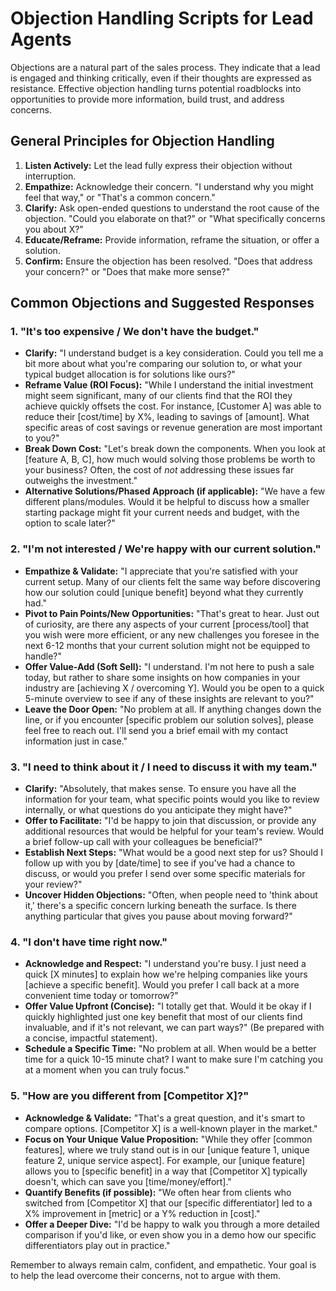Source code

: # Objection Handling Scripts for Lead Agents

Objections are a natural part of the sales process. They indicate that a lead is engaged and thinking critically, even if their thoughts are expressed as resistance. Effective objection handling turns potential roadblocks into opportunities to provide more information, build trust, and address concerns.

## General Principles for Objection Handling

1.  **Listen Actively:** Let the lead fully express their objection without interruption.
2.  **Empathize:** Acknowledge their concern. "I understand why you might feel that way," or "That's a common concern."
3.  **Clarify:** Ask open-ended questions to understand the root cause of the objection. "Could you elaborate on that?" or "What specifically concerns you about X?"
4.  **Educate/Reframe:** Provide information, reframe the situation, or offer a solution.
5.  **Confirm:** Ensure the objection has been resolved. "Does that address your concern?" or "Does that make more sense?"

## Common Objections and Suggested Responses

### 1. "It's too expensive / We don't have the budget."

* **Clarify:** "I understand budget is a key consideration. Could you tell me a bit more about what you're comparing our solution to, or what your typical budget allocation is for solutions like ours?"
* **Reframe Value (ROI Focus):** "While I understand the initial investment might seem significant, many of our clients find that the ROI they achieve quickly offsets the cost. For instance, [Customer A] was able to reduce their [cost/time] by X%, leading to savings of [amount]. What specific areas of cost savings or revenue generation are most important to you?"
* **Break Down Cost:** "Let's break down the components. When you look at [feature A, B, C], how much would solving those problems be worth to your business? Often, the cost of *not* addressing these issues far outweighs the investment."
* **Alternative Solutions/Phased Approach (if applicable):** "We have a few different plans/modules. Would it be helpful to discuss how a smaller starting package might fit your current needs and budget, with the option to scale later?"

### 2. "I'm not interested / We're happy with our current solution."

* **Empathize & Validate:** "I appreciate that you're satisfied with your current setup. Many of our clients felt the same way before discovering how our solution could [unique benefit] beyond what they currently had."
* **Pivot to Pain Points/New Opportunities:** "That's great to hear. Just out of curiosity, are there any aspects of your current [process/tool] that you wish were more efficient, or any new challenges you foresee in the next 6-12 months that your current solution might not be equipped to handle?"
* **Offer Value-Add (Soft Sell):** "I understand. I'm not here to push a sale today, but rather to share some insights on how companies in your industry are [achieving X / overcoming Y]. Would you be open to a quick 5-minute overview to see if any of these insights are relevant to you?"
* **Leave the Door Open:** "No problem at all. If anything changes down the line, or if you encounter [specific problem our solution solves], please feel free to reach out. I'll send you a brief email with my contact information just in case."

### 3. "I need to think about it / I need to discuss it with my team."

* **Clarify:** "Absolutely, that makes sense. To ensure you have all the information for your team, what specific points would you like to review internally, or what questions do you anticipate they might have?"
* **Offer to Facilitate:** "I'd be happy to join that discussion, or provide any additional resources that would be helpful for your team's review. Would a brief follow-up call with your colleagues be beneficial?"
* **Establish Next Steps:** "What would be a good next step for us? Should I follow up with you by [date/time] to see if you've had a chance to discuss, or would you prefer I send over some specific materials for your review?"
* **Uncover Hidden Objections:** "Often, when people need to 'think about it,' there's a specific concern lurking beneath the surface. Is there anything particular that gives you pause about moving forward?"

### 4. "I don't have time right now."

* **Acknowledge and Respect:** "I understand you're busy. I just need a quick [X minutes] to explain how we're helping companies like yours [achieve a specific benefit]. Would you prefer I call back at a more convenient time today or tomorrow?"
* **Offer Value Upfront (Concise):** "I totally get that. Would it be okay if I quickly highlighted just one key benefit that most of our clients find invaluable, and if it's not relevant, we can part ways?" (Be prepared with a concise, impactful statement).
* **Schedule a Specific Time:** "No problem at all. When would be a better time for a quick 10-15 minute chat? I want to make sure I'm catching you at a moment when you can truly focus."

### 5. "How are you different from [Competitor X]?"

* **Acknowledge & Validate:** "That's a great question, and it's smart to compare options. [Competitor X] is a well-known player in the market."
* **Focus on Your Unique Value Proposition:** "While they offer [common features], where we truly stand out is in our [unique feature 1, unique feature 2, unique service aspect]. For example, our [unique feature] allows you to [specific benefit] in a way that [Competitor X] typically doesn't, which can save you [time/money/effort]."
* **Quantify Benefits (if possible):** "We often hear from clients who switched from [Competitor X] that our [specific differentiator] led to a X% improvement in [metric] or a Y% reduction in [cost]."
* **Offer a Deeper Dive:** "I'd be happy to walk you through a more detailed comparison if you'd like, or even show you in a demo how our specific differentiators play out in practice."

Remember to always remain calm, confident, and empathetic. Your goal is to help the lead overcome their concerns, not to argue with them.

————

EXERCISE REQUIREMENTS: Pictures are to be left out; otherwise, retype exactly the lines from the first line of the data through the line containing "understand budget is".

OUTPUT FOR THIS EXERCISE:
Source code

: # Objection Handling Scripts for Lead Agents

Objections are a natural part of the sales process. They indicate that a lead is engaged and thinking critically, even if their thoughts are expressed as resistance. Effective objection handling turns potential roadblocks into opportunities to provide more information, build trust, and address concerns.

## General Principles for Objection Handling

1.  **Listen Actively:** Let the lead fully express their objection without interruption.
2.  **Empathize:** Acknowledge their concern. "I understand why you might feel that way," or "That's a common concern."
3.  **Clarify:** Ask open-ended questions to understand the root cause of the objection. "Could you elaborate on that?" or "What specifically concerns you about X?"
4.  **Educate/Reframe:** Provide information, reframe the situation, or offer a solution.
5.  **Confirm:** Ensure the objection has been resolved. "Does that address your concern?" or "Does that make more sense?"

## Common Objections and Suggested Responses

### 1. "It's too expensive / We don't have the budget."

* **Clarify:** "I understand budget is a key consideration. Could you tell me a bit more about what you're comparing our solution to, or what your typical budget allocation is for solutions like ours?"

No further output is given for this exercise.